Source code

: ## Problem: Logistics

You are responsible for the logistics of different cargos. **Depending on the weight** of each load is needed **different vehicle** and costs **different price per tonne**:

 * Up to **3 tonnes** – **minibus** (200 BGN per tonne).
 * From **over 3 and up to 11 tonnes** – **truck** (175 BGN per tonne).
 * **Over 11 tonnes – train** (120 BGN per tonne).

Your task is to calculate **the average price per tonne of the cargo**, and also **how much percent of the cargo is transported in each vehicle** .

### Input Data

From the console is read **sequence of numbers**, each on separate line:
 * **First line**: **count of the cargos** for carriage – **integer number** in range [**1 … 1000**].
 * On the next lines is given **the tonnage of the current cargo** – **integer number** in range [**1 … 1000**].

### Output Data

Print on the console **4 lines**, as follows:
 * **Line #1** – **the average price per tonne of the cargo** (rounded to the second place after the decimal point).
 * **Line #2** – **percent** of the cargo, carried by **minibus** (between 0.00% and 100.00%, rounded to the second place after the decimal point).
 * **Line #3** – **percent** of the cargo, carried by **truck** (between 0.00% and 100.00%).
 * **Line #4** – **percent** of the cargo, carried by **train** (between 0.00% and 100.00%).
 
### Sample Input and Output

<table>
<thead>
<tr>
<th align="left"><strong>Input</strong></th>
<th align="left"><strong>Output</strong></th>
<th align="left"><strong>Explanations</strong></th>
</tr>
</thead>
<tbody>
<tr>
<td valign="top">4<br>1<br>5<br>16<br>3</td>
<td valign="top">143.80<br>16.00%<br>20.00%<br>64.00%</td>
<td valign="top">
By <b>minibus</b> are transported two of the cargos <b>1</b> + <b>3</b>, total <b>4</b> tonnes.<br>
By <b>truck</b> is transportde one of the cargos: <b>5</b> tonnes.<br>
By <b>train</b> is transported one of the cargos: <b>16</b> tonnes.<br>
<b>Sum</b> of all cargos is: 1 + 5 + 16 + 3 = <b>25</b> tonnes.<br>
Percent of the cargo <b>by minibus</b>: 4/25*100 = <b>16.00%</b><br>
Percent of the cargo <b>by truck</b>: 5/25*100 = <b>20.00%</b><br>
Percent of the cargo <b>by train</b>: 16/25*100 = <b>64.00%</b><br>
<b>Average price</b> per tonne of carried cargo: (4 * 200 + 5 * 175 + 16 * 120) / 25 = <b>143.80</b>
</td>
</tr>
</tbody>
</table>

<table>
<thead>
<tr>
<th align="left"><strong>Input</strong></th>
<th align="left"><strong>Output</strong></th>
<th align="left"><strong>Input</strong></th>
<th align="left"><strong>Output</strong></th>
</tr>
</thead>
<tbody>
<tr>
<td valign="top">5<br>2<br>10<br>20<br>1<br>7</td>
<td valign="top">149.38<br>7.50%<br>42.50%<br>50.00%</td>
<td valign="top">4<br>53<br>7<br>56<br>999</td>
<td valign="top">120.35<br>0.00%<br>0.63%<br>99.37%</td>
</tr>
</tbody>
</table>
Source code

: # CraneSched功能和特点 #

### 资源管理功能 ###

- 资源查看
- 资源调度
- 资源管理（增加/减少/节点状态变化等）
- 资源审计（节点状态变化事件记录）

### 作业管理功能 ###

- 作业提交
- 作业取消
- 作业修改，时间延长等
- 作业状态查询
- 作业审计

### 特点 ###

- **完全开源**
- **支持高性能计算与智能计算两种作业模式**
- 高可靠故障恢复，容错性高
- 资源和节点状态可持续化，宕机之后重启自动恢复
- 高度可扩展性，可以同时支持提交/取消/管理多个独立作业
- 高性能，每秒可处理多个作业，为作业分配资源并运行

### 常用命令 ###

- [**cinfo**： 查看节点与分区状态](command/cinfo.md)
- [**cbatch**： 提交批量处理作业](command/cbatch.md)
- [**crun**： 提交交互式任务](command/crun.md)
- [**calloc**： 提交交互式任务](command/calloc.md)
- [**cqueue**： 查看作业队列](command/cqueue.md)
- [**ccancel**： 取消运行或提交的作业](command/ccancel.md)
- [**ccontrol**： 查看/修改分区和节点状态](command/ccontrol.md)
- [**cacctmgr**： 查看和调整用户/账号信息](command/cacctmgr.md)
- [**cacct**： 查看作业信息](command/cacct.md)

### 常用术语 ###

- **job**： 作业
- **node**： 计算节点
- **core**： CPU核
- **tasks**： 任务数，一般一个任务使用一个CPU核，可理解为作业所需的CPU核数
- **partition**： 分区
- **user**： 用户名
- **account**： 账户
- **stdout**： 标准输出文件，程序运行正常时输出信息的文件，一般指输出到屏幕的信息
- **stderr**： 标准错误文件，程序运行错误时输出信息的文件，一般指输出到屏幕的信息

=====

WHAT TO DO:
Write down every record shown above precisely.

ANSWER TO THE PROBLEM:
Source code

: ## Problem: Logistics

You are responsible for the logistics of different cargos. **Depending on the weight** of each load is needed **different vehicle** and costs **different price per tonne**:

 * Up to **3 tonnes** – **minibus** (200 BGN per tonne).
 * From **over 3 and up to 11 tonnes** – **truck** (175 BGN per tonne).
 * **Over 11 tonnes – train** (120 BGN per tonne).

Your task is to calculate **the average price per tonne of the cargo**, and also **how much percent of the cargo is transported in each vehicle** .

### Input Data

From the console is read **sequence of numbers**, each on separate line:
 * **First line**: **count of the cargos** for carriage – **integer number** in range [**1 … 1000**].
 * On the next lines is given **the tonnage of the current cargo** – **integer number** in range [**1 … 1000**].

### Output Data

Print on the console **4 lines**, as follows:
 * **Line #1** – **the average price per tonne of the cargo** (rounded to the second place after the decimal point).
 * **Line #2** – **percent** of the cargo, carried by **minibus** (between 0.00% and 100.00%, rounded to the second place after the decimal point).
 * **Line #3** – **percent** of the cargo, carried by **truck** (between 0.00% and 100.00%).
 * **Line #4** – **percent** of the cargo, carried by **train** (between 0.00% and 100.00%).
 
### Sample Input and Output

<table>
<thead>
<tr>
<th align="left"><strong>Input</strong></th>
<th align="left"><strong>Output</strong></th>
<th align="left"><strong>Explanations</strong></th>
</tr>
</thead>
<tbody>
<tr>
<td valign="top">4<br>1<br>5<br>16<br>3</td>
<td valign="top">143.80<br>16.00%<br>20.00%<br>64.00%</td>
<td valign="top">
By <b>minibus</b> are transported two of the cargos <b>1</b> + <b>3</b>, total <b>4</b> tonnes.<br>
By <b>truck</b> is transportde one of the cargos: <b>5</b> tonnes.<br>
By <b>train</b> is transported one of the cargos: <b>16</b> tonnes.<br>
<b>Sum</b> of all cargos is: 1 + 5 + 16 + 3 = <b>25</b> tonnes.<br>
Percent of the cargo <b>by minibus</b>: 4/25*100 = <b>16.00%</b><br>
Percent of the cargo <b>by truck</b>: 5/25*100 = <b>20.00%</b><br>
Percent of the cargo <b>by train</b>: 16/25*100 = <b>64.00%</b><br>
<b>Average price</b> per tonne of carried cargo: (4 * 200 + 5 * 175 + 16 * 120) / 25 = <b>143.80</b>
</td>
</tr>
</tbody>
</table>

<table>
<thead>
<tr>
<th align="left"><strong>Input</strong></th>
<th align="left"><strong>Output</strong></th>
<th align="left"><strong>Input</strong></th>
<th align="left"><strong>Output</strong></th>
</tr>
</thead>
<tbody>
<tr>
<td valign="top">5<br>2<br>10<br>20<br>1<br>7</td>
<td valign="top">149.38<br>7.50%<br>42.50%<br>50.00%</td>
<td valign="top">4<br>53<br>7<br>56<br>999</td>
<td valign="top">120.35<br>0.00%<br>0.63%<br>99.37%</td>
</tr>
</tbody>
</table>
Source code

: # CraneSched功能和特点 #

### 资源管理功能 ###

- 资源查看
- 资源调度
- 资源管理（增加/减少/节点状态变化等）
- 资源审计（节点状态变化事件记录）

### 作业管理功能 ###

- 作业提交
- 作业取消
- 作业修改，时间延长等
- 作业状态查询
- 作业审计

### 特点 ###

- **完全开源**
- **支持高性能计算与智能计算两种作业模式**
- 高可靠故障恢复，容错性高
- 资源和节点状态可持续化，宕机之后重启自动恢复
- 高度可扩展性，可以同时支持提交/取消/管理多个独立作业
- 高性能，每秒可处理多个作业，为作业分配资源并运行

### 常用命令 ###

- [**cinfo**： 查看节点与分区状态](command/cinfo.md)
- [**cbatch**： 提交批量处理作业](command/cbatch.md)
- [**crun**： 提交交互式任务](command/crun.md)
- [**calloc**： 提交交互式任务](command/calloc.md)
- [**cqueue**： 查看作业队列](command/cqueue.md)
- [**ccancel**： 取消运行或提交的作业](command/ccancel.md)
- [**ccontrol**： 查看/修改分区和节点状态](command/ccontrol.md)
- [**cacctmgr**： 查看和调整用户/账号信息](command/cacctmgr.md)
- [**cacct**： 查看作业信息](command/cacct.md)

### 常用术语 ###

- **job**： 作业
- **node**： 计算节点
- **core**： CPU核
- **tasks**： 任务数，一般一个任务使用一个CPU核，可理解为作业所需的CPU核数
- **partition**： 分区
- **user**： 用户名
- **account**： 账户
- **stdout**： 标准输出文件，程序运行正常时输出信息的文件，一般指输出到屏幕的信息
- **stderr**： 标准错误文件，程序运行错误时输出信息的文件，一般指输出到屏幕的信息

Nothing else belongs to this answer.